About this exercise —
From the first entry to the last, copy everything exactly except the pictures.

Records for processing —

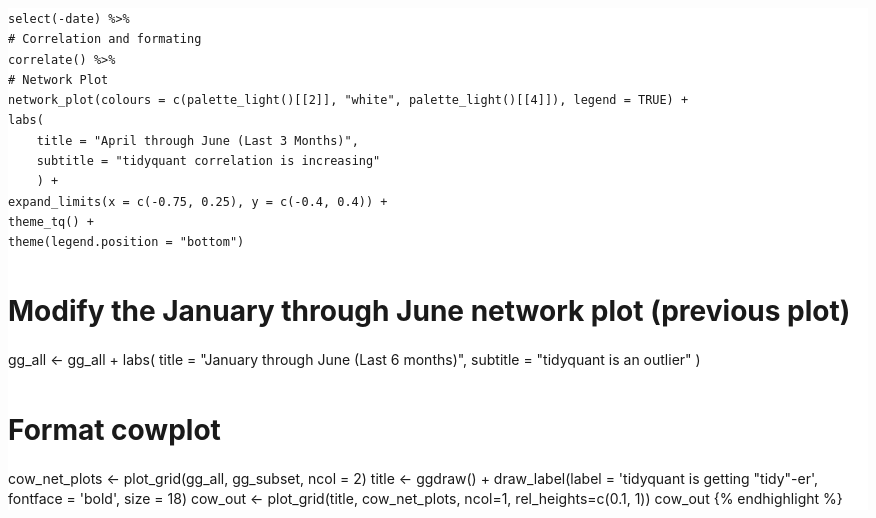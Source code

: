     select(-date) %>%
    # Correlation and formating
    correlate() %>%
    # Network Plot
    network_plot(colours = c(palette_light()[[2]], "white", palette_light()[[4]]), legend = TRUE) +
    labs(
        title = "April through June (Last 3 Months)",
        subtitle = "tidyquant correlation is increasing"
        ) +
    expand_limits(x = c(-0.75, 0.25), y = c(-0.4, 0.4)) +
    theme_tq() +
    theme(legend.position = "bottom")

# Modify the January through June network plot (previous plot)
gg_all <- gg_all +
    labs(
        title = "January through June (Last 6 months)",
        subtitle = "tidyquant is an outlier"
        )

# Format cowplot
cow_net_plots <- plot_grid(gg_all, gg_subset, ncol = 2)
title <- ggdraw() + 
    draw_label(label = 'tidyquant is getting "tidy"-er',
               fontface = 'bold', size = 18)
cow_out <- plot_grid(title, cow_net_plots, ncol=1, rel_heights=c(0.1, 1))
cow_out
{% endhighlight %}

Result of the task —
Source code

:     select(-date) %>%
    # Correlation and formating
    correlate() %>%
    # Network Plot
    network_plot(colours = c(palette_light()[[2]], "white", palette_light()[[4]]), legend = TRUE) +
    labs(
        title = "April through June (Last 3 Months)",
        subtitle = "tidyquant correlation is increasing"
        ) +
    expand_limits(x = c(-0.75, 0.25), y = c(-0.4, 0.4)) +
    theme_tq() +
    theme(legend.position = "bottom")

# Modify the January through June network plot (previous plot)
gg_all <- gg_all +
    labs(
        title = "January through June (Last 6 months)",
        subtitle = "tidyquant is an outlier"
        )

# Format cowplot
cow_net_plots <- plot_grid(gg_all, gg_subset, ncol = 2)
title <- ggdraw() + 
    draw_label(label = 'tidyquant is getting "tidy"-er',
               fontface = 'bold', size = 18)
cow_out <- plot_grid(title, cow_net_plots, ncol=1, rel_heights=c(0.1, 1))
cow_out
{% endhighlight %}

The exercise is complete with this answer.